Turkey’s central bank on Thursday cut its policy rate for the third consecutive month despite a plunging lira and an annual inflation rate that has soared over 83 percent.
Turkey’s monetary policymakers are bucking the global trend of central banks raising interest rates to combat inflation, as high borrowing rates cool down the economy and prices.
The latest decision comes after President Recep Tayyip Erdogan said the central bank would keep cutting rates every month for “as long as I am in power” and despite inflation hitting 83.45 percent in September on an annual basis.
Erdogan wants to lower interest rates to single digits by the end of the year as he prioritises economic growth eight months before a general election — which could promise to be the closest since he came to power nearly two decades ago.
Turkish policymakers have insisted on following this unconventional economic model at the expense of an astronomical inflation.
The central bank said Thursday it was cutting its one-week repo rate to 10.5 percent from 12 percent, with a surge in consumer prices it said was “driven by the lagged and indirect effects of rising energy costs” caused by Russia’s war on Ukraine.

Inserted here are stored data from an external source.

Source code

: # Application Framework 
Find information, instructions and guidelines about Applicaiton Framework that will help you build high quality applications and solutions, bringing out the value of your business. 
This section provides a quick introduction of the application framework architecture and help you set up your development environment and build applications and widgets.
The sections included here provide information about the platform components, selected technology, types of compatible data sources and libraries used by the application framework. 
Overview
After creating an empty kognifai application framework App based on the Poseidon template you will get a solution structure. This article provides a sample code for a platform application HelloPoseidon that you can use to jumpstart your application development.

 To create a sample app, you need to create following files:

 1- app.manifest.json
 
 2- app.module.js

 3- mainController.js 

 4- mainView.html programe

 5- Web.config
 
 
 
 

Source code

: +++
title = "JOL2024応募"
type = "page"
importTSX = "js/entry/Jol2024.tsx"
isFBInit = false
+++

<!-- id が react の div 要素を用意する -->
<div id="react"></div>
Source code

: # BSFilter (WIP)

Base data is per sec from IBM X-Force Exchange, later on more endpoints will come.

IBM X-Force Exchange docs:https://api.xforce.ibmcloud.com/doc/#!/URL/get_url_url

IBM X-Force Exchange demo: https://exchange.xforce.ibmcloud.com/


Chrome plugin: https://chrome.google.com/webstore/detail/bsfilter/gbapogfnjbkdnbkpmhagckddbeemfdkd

The interest rate cut was widely anticipated, but the 150 basis points cut was larger than expected after two 100 basis points moves in both August and September.
The bank hinted that the easing cycle would end next month.
“The (Monetary Policy) Committee evaluated taking a similar step in the following meeting and ending the rate cut cycle,” the bank said.
Liam Peach, senior emerging markets economist at the London-based Capital Economics, said this guidance “appears to be an admission that lowering interest rates is hardly the right thing to be doing when inflation is so high.”
“But at the same time, it would take interest rates to nine percent and satisfy Erdogan’s wish to bring rates down into single digits,” he added.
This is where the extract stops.